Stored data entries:
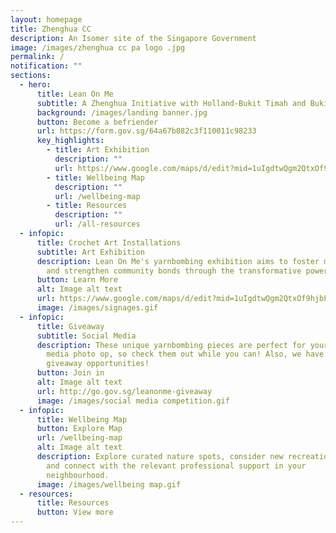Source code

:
 ```yaml
---
layout: homepage
title: Zhenghua CC
description: An Isomer site of the Singapore Government
image: /images/zhenghua cc pa logo .jpg
permalink: /
notification: ""
sections:
  - hero:
      title: Lean On Me
      subtitle: A Zhenghua Initiative with Holland-Bukit Timah and Bukit Panjang GROs
      background: /images/landing banner.jpg
      button: Become a befriender
      url: https://form.gov.sg/64a67b082c3f110011c98233
      key_highlights:
        - title: Art Exhibition
          description: ""
          url: https://www.google.com/maps/d/edit?mid=1uIgdtwQgm2QtxOf9hjbFc9_xSP0b98o&usp=sharing
        - title: Wellbeing Map
          description: ""
          url: /wellbeing-map
        - title: Resources
          description: ""
          url: /all-resources
  - infopic:
      title: Crochet Art Installations
      subtitle: Art Exhibition
      description: Lean On Me's yarnbombing exhibition aims to foster mental wellbeing
        and strengthen community bonds through the transformative power of art.
      button: Learn More
      alt: Image alt text
      url: https://www.google.com/maps/d/edit?mid=1uIgdtwQgm2QtxOf9hjbFc9_xSP0b98o&usp=sharing
      image: /images/signages.gif
  - infopic:
      title: Giveaway
      subtitle: Social Media
      description: These unique yarnbombing pieces are perfect for your next social
        media photo op, so check them out while you can! Also, we have some fun
        giveaway opportunities!
      button: Join in
      alt: Image alt text
      url: http://go.gov.sg/leanonme-giveaway
      image: /images/social media competition.gif
  - infopic:
      title: Wellbeing Map
      button: Explore Map
      url: /wellbeing-map
      alt: Image alt text
      description: Explore curated nature spots, consider new recreational activities
        and connect with the relevant professional support in your
        neighbourhood.
      image: /images/wellbeing map.gif
  - resources:
      title: Resources
      button: View more
---
```

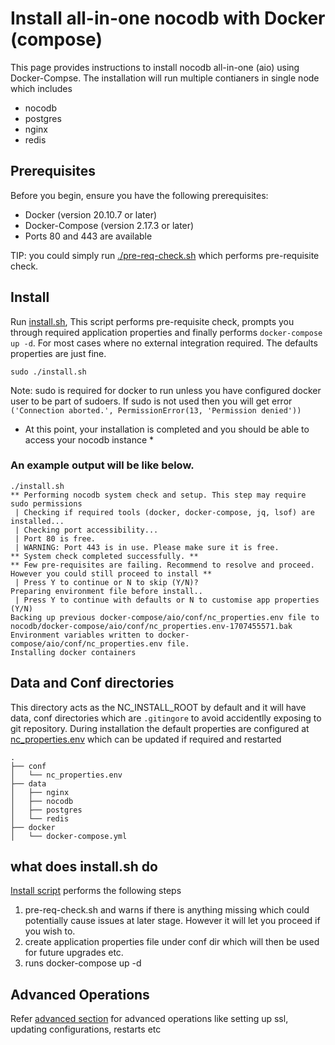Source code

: # Install all-in-one nocodb with Docker (compose)

This page provides instructions to install nocodb all-in-one (aio) using Docker-Compse. The installation will run multiple contianers in single node which includes
- nocodb
- postgres
- nginx
- redis

## Prerequisites
Before you begin, ensure you have the following prerequisites:

- Docker (version 20.10.7 or later)
- Docker-Compose (version 2.17.3 or later)
- Ports 80 and 443 are available 

TIP: you could simply run [./pre-req-check.sh](./pre-req-check.sh) which performs pre-requisite check.

## Install 
Run [install.sh](./install.sh), This script performs pre-requisite check, prompts you through required application properties and finally performs `docker-compose up -d`. 
For most cases where no external integration required. The defaults properties are just fine. 
```
sudo ./install.sh 
```
Note: sudo is required for docker to run unless you have configured docker user to be part of sudoers. If sudo is not used then you will get error `('Connection aborted.', PermissionError(13, 'Permission denied'))`

* At this point, your installation is completed and you should be able to access your nocodb instance *

### An example output will be like below. 
```
./install.sh 
** Performing nocodb system check and setup. This step may require sudo permissions
 | Checking if required tools (docker, docker-compose, jq, lsof) are installed...
 | Checking port accessibility...
 | Port 80 is free.
 | WARNING: Port 443 is in use. Please make sure it is free.
** System check completed successfully. **
** Few pre-requisites are failing. Recommend to resolve and proceed. However you could still proceed to install **
 | Press Y to continue or N to skip (Y/N)? 
Preparing environment file before install..
 | Press Y to continue with defaults or N to customise app properties (Y/N)
Backing up previous docker-compose/aio/conf/nc_properties.env file to nocodb/docker-compose/aio/conf/nc_properties.env-1707455571.bak
Environment variables written to docker-compose/aio/conf/nc_properties.env file.
Installing docker containers
```

## Data and Conf directories
This directory acts as the NC_INSTALL_ROOT by default and it will have data, conf directories which are `.gitingore` to avoid accidentlly exposing to git repository. 
During installation the default properties are configured at [nc_properties.env](./conf/nc_properties.env) which can be updated if required and restarted 

```
.
├── conf
│   └── nc_properties.env
├── data
│   ├── nginx
│   ├── nocodb
│   ├── postgres
│   └── redis
├── docker
│   └── docker-compose.yml
```


## what does install.sh do
[Install script](./install.sh) performs the following steps
1. pre-req-check.sh and warns if there is anything missing which could potentially cause issues at later stage. However it will let you proceed if you wish to.
2. create application properties file under conf dir which will then be used for future upgrades etc.
3. runs docker-compose up -d

## Advanced Operations
Refer [advanced section](./advanced.md) for advanced operations like setting up ssl, updating configurations, restarts etc
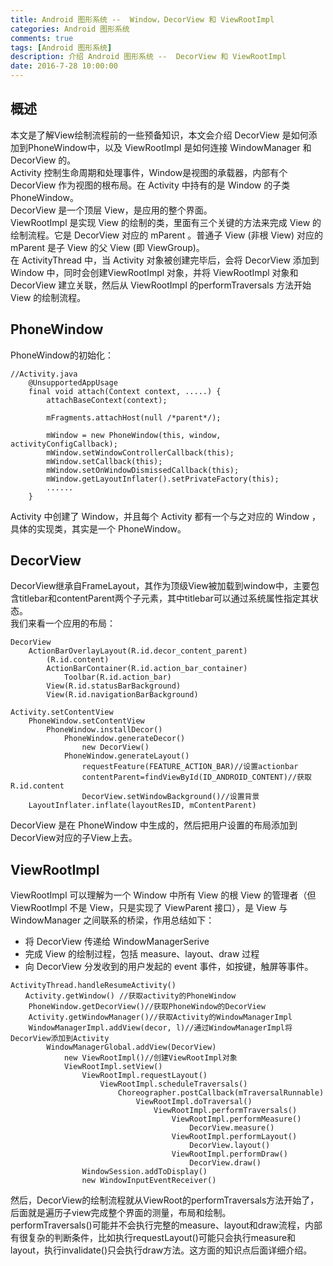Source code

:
 ```yaml
---
title: Android 图形系统 --  Window，DecorView 和 ViewRootImpl
categories: Android 图形系统
comments: true
tags: [Android 图形系统]
description: 介绍 Android 图形系统 --  DecorView 和 ViewRootImpl
date: 2016-7-28 10:00:00
---
```



## 概述

本文是了解View绘制流程前的一些预备知识，本文会介绍 DecorView 是如何添加到PhoneWindow中，以及 ViewRootImpl 是如何连接 WindowManager 和 DecorView 的。     
Activity 控制生命周期和处理事件，Window是视图的承载器，内部有个 DecorView 作为视图的根布局。在 Activity 中持有的是 Window 的子类 PhoneWindow。     
DecorView 是一个顶层 View，是应用的整个界面。     
ViewRootImpl 是实现 View 的绘制的类，里面有三个关键的方法来完成 View 的绘制流程。它是 DecorView 对应的 mParent 。普通子 View (非根 View) 对应的 mParent 是子 View 的父 View (即 ViewGroup)。     
在 ActivityThread 中，当 Activity 对象被创建完毕后，会将 DecorView 添加到 Window 中，同时会创建ViewRootImpl 对象，并将 ViewRootImpl 对象和 DecorView 建立关联，然后从 ViewRootImpl 的performTraversals 方法开始 View 的绘制流程。     

## PhoneWindow

PhoneWindow的初始化：     

```
//Activity.java
    @UnsupportedAppUsage
    final void attach(Context context, .....) {
        attachBaseContext(context);

        mFragments.attachHost(null /*parent*/);

        mWindow = new PhoneWindow(this, window, activityConfigCallback);
        mWindow.setWindowControllerCallback(this);
        mWindow.setCallback(this);
        mWindow.setOnWindowDismissedCallback(this);
        mWindow.getLayoutInflater().setPrivateFactory(this);
        ......
    }
```

Activity 中创建了 Window，并且每个 Activity 都有一个与之对应的 Window ，具体的实现类，其实是一个 PhoneWindow。     

## DecorView

DecorView继承自FrameLayout，其作为顶级View被加载到window中，主要包含titlebar和contentParent两个子元素，其中titlebar可以通过系统属性指定其状态。     
我们来看一个应用的布局：     

```
DecorView
    ActionBarOverlayLayout(R.id.decor_content_parent)
        (R.id.content)
        ActionBarContainer(R.id.action_bar_container)
            Toolbar(R.id.action_bar)
        View(R.id.statusBarBackground)
        View(R.id.navigationBarBackground)
```

```
Activity.setContentView
    PhoneWindow.setContentView
        PhoneWindow.installDecor()
            PhoneWindow.generateDecor()
                new DecorView()
            PhoneWindow.generateLayout()
                requestFeature(FEATURE_ACTION_BAR)//设置actionbar
                contentParent=findViewById(ID_ANDROID_CONTENT)//获取R.id.content
                DecorView.setWindowBackground()//设置背景
    LayoutInflater.inflate(layoutResID, mContentParent)
```

DecorView 是在 PhoneWindow 中生成的，然后把用户设置的布局添加到DecorView对应的子View上去。     

## ViewRootImpl

ViewRootImpl 可以理解为一个 Window 中所有 View 的根 View 的管理者（但 ViewRootImpl 不是 View，只是实现了 ViewParent 接口），是 View 与 WindowManager 之间联系的桥梁，作用总结如下：     

 - 将 DecorView 传递给 WindowManagerSerive
 - 完成 View 的绘制过程，包括 measure、layout、draw 过程
 - 向 DecorView 分发收到的用户发起的 event 事件，如按键，触屏等事件。

```
ActivityThread.handleResumeActivity()
　　Activity.getWindow() //获取activity的PhoneWindow
    PhoneWindow.getDecorView()//获取PhoneWindow的DecorView
    Activity.getWindowManager()//获取Activity的WindowManagerImpl
    WindowManagerImpl.addView(decor, l)//通过WindowManagerImpl将DecorView添加到Activity
        WindowManagerGlobal.addView(DecorView)
            new ViewRootImpl()//创建ViewRootImpl对象
            ViewRootImpl.setView()
                ViewRootImpl.requestLayout()
                    ViewRootImpl.scheduleTraversals()
                        Choreographer.postCallback(mTraversalRunnable)
                            ViewRootImpl.doTraversal()
                                ViewRootImpl.performTraversals()
                                    ViewRootImpl.performMeasure()
                                        DecorView.measure()
                                    ViewRootImpl.performLayout()
                                        DecorView.layout()
                                    ViewRootImpl.performDraw()
                                        DecorView.draw()
                WindowSession.addToDisplay()
                new WindowInputEventReceiver()
```

然后，DecorView的绘制流程就从ViewRoot的performTraversals方法开始了，后面就是遍历子view完成整个界面的测量，布局和绘制。     
performTraversals()可能并不会执行完整的measure、layout和draw流程，内部有很复杂的判断条件，比如执行requestLayout()可能只会执行measure和layout，执行invalidate()只会执行draw方法。这方面的知识点后面详细介绍。     
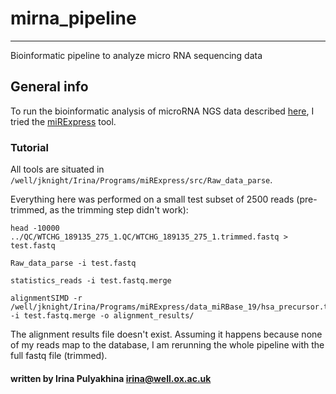 # mirna_pipeline
--------------------------------------
Bioinformatic pipeline to analyze micro RNA sequencing data

## General info

To run the bioinformatic analysis of microRNA NGS data described
[here](https://github.com/jknightlab/mirna_pipeline/edit/master/README.md),
I tried the [miRExpress](http://mirexpress.mbc.nctu.edu.tw/usage.php) tool.

### Tutorial

All tools are situated in `/well/jknight/Irina/Programs/miRExpress/src/Raw_data_parse`.

Everything here was performed on a small test subset of 2500 reads (pre-trimmed, as the
trimming step didn't work):

```
head -10000 ../QC/WTCHG_189135_275_1.QC/WTCHG_189135_275_1.trimmed.fastq > test.fastq

Raw_data_parse -i test.fastq

statistics_reads -i test.fastq.merge

alignmentSIMD -r /well/jknight/Irina/Programs/miRExpress/data_miRBase_19/hsa_precursor.txt -i test.fastq.merge -o alignment_results/
```

The alignment results file doesn't exist. Assuming it happens because none of my reads
map to the database, I am rerunning the whole pipeline with the full fastq file (trimmed).

#### written by Irina Pulyakhina irina@well.ox.ac.uk
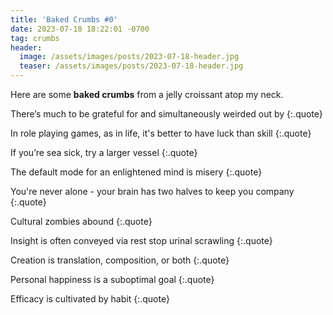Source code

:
 ```yaml
---
title: 'Baked Crumbs #0'
date: 2023-07-18 18:22:01 -0700
tag: crumbs
header:
  image: /assets/images/posts/2023-07-18-header.jpg
  teaser: /assets/images/posts/2023-07-18-header.jpg
---
```


Here are some **baked crumbs** from a jelly croissant atop my neck.

There’s much to be grateful for and simultaneously weirded out by
{:.quote}

In role playing games, as in life, it's better to have luck than skill
{:.quote}

If you’re sea sick, try a larger vessel
{:.quote}

The default mode for an enlightened mind is misery
{:.quote}

You're never alone - your brain has two halves to keep you company
{:.quote}

Cultural zombies abound
{:.quote}

Insight is often conveyed via rest stop urinal scrawling
{:.quote}

Creation is translation, composition, or both
{:.quote}

Personal happiness is a suboptimal goal
{:.quote}

Efficacy is cultivated by habit
{:.quote}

Exercise prompt: Search the data above for the string "images". Report every line where it is found.

Task answer:
image: /images/zhenghua cc pa logo .jpg
      background: /images/landing banner.jpg
      image: /images/signages.gif
      image: /images/social media competition.gif
      image: /images/wellbeing map.gif
  image: /assets/images/posts/2023-07-18-header.jpg
  teaser: /assets/images/posts/2023-07-18-header.jpg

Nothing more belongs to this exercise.